The mission itself was the focus of two entertaining presentations. Firstly the writer Charles Allen, author of Duel in the Snows: The True Story of the Younghusband Mission to Lhasa, critiqued the popular understanding of Younghusband as the unblemished hero of the mission, with the military commander, General Macdonald, the “villain of the piece”. He described Younghusband as ‘convincing himself he was carrying out some higher purpose’, and his supporters as orchestrating the understanding of Macdonald as ineffective and over-cautious. The independent scholar Roger Croston presented a slide-show of photographs from a Royal Geographical Society Collection that were taken by a member of the mission and he gave selected extracts from related diary entries by the officer concerned, Lieutenant Davys IMS. Croston then displayed campaign medals and contemporary books and documents concerning the mission.

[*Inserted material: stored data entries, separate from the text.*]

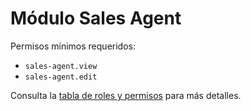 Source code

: # Módulo Sales Agent

Permisos mínimos requeridos:
- `sales-agent.view`
- `sales-agent.edit`

Consulta la [tabla de roles y permisos](../../docs/roles_permisos.md) para más detalles.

Emilie Hunter and Tim Myatt, an Oxford postgraduate student, discussed the mission as history. Hunter’s paper analysed contemporary Chinese and Tibetan language media accounts of the mission to show that their definitions are not entirely consistent and are still being negotiated a century after events. Myatt, after discussing orders passed by the 13th Dalai Lama during the mission, focussed on the modern interpretation of the mission as presented in museums and monuments in Gyantse, the scene of heavy fighting in 1904.

The seminar concluded with a wide-ranging discussion; Dr McKay noted recent new works in the field and summed up the numerous sources as yet unexplored. These include British military sources and contemporary European critiques, but in particular Asian accounts, including Russian, Chinese, Tibetan, Bhutanese, Nepalese, Ladakhi and perhaps most importantly Manchu records. Several discussants raised the issue of “Tibet as Shangri-La” and the effect of the mission on that perspective and it was noted that British sources invariably see the mission as an invasion of Tibet, not an invasion of China. But with the British and then the Chinese subsequently speaking for Tibet in international relations, it also marked the end of an independent Tibetan voice on the world stage. Certainly the conference indicated that there remain numerous approaches to the Younghusband mission as yet unexplored and that this event was extremely significant in shaping the future of Tibet.